The material was then systematically examined through thematic content analysis. This
method of analysis was appropriate for this study, because it assisted in the categorisation of
themes in the interview transcripts (Boyatzis, 1998).
FINDINGS
Analysis of the narratives of Asian participants in this study suggests both a desire for
freedom from home and a strong commitment to home. The liminal experience of the Asian
backpackers is a negotiation between the motivation to escape from home and the sense of
connection to home.
A sense of escape
While travelling, the backpackers were set free from temporal, spatial and social constraints
of their daily routines at home. The first dimension of the freedom is in regards to the
13
motivation to escape from time pressures. Young Asians rarely have gap years between their
study and work, as in the case of Western travellers. A competitive study environment, in
addition to a rather poor social security system in East Asia, results in young people being
placed under pressure to rush for good jobs immediately after their graduation, to earn their
living and save up for their future. Consequently, young Asians often embark on long-term
international travel in their late twenties after they have saved enough money, or get bored or
burnt out due to pressure at work. In contrast to Western backpackers, who travel in their gap
years before going to university in their early 20s, young Asian travellers in this study took
their gap year in their late 20s. This is reflected in the average age of the participants in this
study being around 27. Two third of the respondents had completed their tertiary education
and gained a few years of work experience before travelling. In addition, many respondents
in this study perceived the gap years as the time before getting married.
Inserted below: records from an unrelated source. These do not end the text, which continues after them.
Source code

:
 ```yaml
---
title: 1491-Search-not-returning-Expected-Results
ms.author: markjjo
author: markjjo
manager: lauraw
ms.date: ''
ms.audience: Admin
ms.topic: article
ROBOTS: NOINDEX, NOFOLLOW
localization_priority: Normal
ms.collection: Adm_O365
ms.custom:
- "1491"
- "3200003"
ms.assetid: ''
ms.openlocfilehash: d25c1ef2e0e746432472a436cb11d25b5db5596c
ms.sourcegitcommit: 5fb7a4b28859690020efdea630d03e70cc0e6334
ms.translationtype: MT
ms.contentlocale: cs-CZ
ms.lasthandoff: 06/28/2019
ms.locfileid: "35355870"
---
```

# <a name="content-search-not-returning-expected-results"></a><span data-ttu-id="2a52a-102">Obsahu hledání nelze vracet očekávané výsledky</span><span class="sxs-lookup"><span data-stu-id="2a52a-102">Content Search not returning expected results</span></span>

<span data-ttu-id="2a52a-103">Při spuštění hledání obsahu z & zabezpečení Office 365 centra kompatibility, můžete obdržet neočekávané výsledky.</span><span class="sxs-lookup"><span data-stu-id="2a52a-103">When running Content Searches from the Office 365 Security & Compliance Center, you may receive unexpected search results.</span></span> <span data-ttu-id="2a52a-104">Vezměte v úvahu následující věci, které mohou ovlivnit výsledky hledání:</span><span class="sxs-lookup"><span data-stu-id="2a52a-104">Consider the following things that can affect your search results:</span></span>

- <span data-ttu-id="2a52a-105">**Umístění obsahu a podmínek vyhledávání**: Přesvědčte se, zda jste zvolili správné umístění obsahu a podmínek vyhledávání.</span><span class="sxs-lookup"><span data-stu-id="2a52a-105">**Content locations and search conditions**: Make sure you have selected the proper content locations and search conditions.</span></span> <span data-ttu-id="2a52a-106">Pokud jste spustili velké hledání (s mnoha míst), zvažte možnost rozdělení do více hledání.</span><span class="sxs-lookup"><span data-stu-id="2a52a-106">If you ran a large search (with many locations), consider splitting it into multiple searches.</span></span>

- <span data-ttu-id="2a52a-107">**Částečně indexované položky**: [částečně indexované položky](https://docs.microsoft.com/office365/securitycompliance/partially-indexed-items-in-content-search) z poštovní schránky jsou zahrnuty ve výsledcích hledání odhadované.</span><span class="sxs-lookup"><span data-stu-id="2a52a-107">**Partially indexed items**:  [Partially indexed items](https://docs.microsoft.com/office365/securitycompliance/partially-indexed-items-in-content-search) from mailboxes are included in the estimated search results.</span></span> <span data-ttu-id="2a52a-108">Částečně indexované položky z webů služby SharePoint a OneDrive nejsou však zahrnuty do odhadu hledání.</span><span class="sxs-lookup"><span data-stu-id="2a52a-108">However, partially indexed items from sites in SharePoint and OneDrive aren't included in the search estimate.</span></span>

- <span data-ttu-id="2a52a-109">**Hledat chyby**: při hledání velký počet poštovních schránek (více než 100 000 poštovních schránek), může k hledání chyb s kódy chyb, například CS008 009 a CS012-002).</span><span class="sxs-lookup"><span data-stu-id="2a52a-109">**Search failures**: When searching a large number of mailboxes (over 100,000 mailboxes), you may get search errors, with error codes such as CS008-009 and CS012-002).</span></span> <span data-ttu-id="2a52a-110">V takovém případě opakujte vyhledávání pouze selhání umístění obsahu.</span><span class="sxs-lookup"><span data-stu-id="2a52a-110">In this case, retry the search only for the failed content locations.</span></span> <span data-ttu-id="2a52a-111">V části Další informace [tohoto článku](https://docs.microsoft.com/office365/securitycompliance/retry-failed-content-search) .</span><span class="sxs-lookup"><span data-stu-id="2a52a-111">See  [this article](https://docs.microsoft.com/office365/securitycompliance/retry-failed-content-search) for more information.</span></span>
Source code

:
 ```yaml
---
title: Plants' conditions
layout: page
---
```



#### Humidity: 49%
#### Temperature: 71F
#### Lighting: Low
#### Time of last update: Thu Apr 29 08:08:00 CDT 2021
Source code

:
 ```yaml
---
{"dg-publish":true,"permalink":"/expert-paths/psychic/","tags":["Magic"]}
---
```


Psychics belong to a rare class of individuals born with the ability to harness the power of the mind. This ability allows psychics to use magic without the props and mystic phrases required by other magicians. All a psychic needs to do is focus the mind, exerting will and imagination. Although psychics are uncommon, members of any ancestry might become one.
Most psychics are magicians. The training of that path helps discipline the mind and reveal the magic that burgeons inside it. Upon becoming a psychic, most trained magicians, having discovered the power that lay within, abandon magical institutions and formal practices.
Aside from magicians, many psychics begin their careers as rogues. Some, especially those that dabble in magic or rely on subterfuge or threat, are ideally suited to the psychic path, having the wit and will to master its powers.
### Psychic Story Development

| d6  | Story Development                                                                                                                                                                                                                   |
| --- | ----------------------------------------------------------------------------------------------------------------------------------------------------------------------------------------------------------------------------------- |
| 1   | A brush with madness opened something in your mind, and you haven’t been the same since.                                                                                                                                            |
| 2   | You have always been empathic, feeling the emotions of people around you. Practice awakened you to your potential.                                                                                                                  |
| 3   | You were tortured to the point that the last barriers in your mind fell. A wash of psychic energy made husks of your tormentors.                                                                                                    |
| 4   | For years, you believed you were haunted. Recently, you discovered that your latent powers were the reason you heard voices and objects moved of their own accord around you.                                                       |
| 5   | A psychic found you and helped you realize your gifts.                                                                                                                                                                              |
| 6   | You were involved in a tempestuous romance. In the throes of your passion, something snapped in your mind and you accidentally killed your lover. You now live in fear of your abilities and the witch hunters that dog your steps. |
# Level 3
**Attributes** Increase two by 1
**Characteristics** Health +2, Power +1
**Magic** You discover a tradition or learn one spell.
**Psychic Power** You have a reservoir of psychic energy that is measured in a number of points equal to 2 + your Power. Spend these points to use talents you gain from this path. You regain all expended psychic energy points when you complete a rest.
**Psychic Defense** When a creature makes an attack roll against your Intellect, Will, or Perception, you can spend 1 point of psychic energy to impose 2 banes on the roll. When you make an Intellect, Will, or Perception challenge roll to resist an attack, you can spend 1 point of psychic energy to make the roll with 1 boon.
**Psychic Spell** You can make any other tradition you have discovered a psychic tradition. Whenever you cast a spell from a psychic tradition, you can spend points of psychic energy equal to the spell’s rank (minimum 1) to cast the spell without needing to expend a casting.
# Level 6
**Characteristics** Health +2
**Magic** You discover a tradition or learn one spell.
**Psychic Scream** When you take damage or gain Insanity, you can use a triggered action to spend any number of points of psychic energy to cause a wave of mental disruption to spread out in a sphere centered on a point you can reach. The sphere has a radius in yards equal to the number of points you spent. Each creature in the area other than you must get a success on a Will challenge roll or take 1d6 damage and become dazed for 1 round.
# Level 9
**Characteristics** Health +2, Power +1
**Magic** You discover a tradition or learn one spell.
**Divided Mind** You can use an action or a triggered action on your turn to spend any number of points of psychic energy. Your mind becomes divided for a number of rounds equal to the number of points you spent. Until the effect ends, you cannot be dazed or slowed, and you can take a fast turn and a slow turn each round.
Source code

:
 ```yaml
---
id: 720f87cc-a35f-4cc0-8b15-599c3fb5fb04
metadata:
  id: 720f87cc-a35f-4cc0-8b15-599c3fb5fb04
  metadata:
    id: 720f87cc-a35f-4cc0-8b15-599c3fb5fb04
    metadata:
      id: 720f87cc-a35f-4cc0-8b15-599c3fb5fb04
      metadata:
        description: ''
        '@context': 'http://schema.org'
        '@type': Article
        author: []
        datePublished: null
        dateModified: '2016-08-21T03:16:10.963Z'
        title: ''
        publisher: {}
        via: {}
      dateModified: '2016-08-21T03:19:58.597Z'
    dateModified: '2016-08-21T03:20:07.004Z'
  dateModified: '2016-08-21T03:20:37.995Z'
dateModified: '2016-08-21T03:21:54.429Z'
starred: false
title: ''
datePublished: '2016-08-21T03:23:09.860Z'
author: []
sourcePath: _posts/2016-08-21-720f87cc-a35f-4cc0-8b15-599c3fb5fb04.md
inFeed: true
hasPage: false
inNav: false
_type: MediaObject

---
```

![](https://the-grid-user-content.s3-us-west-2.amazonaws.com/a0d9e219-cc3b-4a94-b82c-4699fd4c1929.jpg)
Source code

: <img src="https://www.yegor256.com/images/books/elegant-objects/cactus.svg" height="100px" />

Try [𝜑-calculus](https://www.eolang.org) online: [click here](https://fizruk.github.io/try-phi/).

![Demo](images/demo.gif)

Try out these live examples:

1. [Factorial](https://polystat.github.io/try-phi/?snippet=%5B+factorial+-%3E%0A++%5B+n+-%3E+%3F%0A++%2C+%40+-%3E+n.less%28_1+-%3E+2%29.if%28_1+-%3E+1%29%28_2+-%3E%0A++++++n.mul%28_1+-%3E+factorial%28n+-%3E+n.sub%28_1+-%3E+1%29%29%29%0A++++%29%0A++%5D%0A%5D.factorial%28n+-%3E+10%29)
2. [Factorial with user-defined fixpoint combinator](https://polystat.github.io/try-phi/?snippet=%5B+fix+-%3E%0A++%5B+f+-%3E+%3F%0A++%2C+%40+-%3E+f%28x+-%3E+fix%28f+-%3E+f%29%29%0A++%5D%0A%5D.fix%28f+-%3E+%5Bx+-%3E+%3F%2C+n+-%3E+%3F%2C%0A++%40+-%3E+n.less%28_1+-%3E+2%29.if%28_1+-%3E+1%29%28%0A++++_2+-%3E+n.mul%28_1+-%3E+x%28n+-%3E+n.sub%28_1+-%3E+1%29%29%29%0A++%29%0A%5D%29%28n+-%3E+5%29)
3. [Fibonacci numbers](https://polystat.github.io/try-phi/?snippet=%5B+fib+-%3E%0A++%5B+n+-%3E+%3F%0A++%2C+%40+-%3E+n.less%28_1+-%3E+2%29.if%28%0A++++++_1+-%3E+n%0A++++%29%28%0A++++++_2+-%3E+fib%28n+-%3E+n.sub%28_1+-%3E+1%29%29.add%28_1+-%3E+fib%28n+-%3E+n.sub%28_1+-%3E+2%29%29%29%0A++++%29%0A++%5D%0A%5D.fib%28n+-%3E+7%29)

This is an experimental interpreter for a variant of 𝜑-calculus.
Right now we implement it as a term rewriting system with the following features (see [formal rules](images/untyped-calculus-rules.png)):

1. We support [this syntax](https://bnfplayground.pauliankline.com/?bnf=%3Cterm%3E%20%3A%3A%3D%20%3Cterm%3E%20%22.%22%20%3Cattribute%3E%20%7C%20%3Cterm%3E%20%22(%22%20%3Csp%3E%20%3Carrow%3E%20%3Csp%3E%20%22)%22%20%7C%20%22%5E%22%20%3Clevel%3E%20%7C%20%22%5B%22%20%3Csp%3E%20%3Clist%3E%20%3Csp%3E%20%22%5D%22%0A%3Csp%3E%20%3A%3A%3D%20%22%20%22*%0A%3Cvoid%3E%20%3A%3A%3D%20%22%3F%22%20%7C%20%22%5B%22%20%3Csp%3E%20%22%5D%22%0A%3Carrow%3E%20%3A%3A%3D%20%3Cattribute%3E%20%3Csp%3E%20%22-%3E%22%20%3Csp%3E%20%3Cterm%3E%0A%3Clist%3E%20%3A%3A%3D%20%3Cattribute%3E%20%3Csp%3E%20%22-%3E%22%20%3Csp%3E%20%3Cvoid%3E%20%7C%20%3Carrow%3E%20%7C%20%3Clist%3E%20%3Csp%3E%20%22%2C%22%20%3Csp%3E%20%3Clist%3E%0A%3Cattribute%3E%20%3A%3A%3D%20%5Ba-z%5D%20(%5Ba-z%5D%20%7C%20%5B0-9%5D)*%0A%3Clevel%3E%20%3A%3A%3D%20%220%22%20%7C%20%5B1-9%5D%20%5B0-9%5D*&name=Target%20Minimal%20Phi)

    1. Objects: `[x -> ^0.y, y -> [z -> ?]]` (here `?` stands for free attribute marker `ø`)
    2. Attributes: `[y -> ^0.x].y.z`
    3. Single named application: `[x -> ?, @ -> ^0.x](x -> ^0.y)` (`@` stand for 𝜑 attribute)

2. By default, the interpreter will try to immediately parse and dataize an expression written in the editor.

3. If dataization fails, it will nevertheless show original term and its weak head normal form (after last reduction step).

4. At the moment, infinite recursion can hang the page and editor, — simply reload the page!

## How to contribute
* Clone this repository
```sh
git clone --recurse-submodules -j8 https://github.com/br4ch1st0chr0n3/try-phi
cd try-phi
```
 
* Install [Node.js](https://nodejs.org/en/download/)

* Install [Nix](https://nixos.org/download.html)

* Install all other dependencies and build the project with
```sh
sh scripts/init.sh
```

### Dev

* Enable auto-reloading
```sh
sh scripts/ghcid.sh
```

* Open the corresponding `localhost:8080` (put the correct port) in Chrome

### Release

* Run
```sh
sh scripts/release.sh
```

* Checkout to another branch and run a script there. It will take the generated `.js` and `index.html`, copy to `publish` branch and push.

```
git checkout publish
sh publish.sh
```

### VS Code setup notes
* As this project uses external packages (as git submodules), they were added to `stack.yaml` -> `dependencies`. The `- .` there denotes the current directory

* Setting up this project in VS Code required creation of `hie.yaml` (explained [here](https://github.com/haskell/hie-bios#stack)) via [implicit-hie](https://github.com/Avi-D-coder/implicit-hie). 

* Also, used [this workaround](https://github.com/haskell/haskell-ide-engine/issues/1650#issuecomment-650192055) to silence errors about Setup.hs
For example, a married male respondent in his early thirties wished to go back to the time of
his youth without worries and travel as much as possible. The relatively short period to be
free from the constraints made the trips more valuable to him.
I travel mainly to get away from work, from family and responsibilities. If I was
younger and had not got married, I would have spent a year travelling provided that I
had enough money for accommodation and food. Sometimes, I do not care where I am
going.
Even though female travellers were less concerned with work and income they also tried to
take gap years before they get married. The desire to live their own dream before taking on
the responsibility of life as married women was evidenced in a narrative of a 26 year old
female informant.
14
I am lucky because I am a girl. Being a girl I do not have to take the responsibility to
have a good job and earn enough money to support my family. I can have time for
myself to travel before getting married. After this trip, I will find a partner and possibly
get married.
The second aspect of freedom identified was in relation to an escape from spatial constraints,
which was evoked from comparisons of home with a foreign destination in terms of physical
space. Respondents from China made comments on the crowdedness and rapidity of life at
home, where they could not slow down or relax.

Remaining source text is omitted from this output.